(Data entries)
▼

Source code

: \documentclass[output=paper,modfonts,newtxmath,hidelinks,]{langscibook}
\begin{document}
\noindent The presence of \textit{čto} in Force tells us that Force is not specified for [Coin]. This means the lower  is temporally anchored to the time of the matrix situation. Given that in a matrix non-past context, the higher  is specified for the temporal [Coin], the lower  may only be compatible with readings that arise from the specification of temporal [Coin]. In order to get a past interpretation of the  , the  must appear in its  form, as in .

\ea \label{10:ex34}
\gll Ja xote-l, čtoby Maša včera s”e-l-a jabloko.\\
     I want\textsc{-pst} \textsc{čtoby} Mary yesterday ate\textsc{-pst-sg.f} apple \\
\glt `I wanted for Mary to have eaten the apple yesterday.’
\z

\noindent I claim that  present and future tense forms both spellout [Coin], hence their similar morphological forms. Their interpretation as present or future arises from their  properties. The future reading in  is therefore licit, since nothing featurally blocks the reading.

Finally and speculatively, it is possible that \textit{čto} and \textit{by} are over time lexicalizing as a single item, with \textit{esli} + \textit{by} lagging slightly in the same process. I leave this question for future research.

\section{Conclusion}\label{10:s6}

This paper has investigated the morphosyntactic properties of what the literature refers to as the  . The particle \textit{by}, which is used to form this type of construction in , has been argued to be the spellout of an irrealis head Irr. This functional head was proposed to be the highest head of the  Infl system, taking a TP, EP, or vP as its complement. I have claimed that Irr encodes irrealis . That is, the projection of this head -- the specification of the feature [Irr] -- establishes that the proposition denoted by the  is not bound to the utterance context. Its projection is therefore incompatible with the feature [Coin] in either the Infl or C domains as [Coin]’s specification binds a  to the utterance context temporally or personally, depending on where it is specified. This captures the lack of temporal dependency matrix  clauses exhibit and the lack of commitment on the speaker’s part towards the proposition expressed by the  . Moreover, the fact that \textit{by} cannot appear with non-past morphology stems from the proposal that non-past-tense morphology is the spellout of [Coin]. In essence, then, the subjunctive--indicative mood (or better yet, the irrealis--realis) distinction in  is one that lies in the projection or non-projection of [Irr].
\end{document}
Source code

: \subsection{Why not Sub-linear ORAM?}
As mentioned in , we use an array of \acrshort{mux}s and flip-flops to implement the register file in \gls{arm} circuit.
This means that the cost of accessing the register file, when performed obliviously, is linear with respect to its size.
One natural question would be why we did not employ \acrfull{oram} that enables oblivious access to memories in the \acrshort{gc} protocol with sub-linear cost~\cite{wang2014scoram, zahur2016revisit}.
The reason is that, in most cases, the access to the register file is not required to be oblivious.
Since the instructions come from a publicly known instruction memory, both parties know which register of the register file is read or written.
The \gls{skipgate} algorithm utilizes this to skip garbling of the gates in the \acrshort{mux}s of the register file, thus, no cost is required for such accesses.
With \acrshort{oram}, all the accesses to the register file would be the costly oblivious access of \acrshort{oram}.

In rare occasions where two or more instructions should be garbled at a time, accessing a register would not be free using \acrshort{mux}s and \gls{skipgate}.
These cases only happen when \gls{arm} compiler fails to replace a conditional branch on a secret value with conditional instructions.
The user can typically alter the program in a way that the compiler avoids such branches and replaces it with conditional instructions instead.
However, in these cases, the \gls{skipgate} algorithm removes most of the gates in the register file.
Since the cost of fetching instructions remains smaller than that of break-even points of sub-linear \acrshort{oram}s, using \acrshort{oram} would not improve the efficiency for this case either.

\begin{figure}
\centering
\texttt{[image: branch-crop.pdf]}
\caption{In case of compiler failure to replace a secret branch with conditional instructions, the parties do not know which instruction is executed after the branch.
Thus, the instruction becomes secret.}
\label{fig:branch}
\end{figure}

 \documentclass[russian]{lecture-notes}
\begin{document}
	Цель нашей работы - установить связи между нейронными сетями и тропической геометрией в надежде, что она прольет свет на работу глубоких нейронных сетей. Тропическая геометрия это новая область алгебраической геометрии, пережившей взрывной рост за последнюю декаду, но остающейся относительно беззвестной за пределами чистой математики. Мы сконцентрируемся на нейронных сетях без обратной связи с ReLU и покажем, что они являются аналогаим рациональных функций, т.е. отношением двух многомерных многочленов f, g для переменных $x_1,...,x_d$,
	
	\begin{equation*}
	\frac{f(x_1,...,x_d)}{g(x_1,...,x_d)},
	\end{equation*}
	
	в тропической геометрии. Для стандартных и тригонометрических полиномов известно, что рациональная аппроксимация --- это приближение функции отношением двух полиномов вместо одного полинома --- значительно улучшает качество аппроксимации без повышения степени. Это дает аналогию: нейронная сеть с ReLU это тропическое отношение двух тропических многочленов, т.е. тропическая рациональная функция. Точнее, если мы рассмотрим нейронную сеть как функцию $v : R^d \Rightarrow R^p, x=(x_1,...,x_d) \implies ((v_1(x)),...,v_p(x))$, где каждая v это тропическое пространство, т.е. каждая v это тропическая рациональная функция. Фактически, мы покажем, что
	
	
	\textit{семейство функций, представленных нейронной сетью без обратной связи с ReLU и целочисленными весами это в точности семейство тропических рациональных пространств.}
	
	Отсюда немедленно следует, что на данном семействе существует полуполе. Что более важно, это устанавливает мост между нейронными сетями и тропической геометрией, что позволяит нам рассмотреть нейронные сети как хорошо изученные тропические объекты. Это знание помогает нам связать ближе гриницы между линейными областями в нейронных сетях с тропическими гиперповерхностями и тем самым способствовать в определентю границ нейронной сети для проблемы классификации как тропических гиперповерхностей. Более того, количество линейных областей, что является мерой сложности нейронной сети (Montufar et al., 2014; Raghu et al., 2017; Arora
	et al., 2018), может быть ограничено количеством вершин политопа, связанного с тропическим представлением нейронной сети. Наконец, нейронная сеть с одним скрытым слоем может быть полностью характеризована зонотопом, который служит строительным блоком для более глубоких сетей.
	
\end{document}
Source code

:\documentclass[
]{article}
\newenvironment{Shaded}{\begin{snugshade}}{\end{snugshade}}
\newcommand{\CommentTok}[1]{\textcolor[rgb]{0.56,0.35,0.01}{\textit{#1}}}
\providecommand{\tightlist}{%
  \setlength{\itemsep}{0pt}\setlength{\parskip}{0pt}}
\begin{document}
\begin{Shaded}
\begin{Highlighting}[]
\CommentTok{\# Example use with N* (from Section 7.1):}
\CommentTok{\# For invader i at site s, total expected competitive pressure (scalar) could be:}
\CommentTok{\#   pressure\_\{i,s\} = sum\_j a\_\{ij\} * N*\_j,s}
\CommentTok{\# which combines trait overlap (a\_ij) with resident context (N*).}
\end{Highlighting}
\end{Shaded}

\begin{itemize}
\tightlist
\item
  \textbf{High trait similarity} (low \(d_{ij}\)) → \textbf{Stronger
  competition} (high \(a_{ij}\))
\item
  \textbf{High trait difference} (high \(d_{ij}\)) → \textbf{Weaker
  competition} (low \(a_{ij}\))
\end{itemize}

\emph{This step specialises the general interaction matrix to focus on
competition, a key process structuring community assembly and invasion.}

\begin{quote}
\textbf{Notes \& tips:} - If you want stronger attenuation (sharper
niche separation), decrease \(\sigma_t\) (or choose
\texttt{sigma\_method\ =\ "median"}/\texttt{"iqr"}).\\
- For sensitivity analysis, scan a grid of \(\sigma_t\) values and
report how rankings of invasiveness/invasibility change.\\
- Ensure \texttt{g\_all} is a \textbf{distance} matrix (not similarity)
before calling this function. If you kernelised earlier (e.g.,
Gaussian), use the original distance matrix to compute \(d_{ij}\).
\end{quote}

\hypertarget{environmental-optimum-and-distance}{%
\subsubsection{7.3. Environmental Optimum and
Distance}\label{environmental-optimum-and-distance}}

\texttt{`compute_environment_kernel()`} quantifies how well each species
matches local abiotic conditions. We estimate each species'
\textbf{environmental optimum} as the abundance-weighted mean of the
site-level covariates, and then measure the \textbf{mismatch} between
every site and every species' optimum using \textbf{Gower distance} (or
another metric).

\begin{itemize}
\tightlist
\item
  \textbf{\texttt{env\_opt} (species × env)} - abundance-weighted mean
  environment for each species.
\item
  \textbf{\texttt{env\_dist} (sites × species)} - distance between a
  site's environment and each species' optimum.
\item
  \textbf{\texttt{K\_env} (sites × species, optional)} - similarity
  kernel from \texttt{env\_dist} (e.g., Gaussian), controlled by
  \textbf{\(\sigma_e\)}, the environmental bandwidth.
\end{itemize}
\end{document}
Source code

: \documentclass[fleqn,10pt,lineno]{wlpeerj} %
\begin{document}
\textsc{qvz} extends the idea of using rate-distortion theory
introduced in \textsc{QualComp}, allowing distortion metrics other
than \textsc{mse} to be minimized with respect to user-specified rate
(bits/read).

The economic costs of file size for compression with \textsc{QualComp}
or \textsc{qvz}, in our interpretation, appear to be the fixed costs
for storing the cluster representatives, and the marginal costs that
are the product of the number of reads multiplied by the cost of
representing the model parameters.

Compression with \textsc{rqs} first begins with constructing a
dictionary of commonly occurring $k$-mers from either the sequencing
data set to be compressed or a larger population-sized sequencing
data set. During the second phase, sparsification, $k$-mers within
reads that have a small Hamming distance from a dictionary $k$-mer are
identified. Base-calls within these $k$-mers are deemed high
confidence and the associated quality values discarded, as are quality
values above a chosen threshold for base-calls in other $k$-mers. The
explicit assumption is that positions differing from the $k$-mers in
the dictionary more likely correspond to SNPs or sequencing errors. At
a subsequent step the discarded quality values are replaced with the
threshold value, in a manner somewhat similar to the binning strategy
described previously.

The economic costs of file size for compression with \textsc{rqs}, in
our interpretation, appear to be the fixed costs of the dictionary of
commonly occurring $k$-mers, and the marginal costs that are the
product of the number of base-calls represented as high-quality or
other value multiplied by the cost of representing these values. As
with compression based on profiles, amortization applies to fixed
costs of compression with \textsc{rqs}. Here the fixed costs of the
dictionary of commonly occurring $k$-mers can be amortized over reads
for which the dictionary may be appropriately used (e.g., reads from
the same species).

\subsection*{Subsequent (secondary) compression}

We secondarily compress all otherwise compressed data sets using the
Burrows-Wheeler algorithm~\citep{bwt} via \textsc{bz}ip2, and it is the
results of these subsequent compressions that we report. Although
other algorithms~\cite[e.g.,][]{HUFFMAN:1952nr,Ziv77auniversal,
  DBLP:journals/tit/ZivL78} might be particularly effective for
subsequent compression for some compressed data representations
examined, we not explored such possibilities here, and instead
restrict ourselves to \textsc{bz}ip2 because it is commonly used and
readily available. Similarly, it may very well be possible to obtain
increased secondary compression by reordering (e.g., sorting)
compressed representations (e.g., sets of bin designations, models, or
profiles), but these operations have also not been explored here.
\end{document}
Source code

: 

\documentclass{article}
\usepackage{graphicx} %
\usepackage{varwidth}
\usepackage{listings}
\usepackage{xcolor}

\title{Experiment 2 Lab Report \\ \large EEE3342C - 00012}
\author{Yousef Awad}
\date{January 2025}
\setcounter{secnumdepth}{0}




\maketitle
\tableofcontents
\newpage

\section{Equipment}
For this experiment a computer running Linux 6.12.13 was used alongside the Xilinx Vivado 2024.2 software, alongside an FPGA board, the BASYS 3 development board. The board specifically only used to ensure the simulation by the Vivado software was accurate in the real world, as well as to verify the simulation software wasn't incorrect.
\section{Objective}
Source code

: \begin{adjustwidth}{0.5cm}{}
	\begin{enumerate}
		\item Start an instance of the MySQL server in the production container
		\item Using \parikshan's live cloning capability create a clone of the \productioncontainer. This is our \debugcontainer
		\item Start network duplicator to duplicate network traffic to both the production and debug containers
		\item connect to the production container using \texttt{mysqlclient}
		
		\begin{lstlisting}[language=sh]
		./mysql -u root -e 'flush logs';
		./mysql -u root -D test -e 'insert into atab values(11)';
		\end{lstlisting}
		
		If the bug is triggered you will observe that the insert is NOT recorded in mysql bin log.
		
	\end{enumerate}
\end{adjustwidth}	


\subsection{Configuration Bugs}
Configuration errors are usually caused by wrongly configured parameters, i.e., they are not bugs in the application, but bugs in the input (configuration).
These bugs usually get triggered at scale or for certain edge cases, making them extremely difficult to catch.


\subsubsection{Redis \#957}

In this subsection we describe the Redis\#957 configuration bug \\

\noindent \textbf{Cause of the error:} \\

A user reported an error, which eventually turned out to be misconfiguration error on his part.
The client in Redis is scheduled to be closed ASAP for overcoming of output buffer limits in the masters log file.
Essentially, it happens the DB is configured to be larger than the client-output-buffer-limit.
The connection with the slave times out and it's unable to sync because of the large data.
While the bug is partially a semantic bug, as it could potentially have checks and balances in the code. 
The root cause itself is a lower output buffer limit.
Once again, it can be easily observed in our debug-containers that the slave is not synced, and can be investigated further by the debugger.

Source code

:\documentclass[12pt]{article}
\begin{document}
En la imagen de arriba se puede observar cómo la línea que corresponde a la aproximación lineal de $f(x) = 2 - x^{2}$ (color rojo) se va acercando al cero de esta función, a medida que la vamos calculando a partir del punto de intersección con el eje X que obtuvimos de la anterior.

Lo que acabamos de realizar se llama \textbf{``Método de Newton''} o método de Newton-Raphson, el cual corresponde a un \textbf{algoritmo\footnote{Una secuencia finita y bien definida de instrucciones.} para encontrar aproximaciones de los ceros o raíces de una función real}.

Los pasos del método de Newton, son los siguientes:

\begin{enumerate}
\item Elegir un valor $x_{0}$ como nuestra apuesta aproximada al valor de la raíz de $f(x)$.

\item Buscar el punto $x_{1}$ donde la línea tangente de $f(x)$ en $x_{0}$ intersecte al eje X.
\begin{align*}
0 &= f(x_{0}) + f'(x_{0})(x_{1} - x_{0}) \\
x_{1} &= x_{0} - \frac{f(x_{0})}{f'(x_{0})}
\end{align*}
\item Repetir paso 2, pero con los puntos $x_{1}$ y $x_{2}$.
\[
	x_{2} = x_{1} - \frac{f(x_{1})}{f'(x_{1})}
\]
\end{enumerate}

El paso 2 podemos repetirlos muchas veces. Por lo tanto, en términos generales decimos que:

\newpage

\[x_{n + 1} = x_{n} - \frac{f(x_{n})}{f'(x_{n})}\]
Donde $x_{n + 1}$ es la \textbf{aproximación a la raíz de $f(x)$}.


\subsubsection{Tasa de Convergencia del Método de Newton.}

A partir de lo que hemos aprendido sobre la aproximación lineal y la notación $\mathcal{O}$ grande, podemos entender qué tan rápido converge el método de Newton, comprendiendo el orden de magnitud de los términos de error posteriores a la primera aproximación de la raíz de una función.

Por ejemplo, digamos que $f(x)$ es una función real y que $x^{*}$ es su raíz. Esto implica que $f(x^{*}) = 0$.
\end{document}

▲

Among the entries above, locate the lines containing "in the production container" and "In this subsection", and transcribe exactly those two lines and all lines between.

		\item Start an instance of the MySQL server in the production container
		\item Using \parikshan's live cloning capability create a clone of the \productioncontainer. This is our \debugcontainer
		\item Start network duplicator to duplicate network traffic to both the production and debug containers
		\item connect to the production container using \texttt{mysqlclient}
		
		\begin{lstlisting}[language=sh]
		./mysql -u root -e 'flush logs';
		./mysql -u root -D test -e 'insert into atab values(11)';
		\end{lstlisting}
		
		If the bug is triggered you will observe that the insert is NOT recorded in mysql bin log.
		
	\end{enumerate}
\end{adjustwidth}	


\subsection{Configuration Bugs}
Configuration errors are usually caused by wrongly configured parameters, i.e., they are not bugs in the application, but bugs in the input (configuration).
These bugs usually get triggered at scale or for certain edge cases, making them extremely difficult to catch.


\subsubsection{Redis \#957}

In this subsection we describe the Redis\#957 configuration bug \\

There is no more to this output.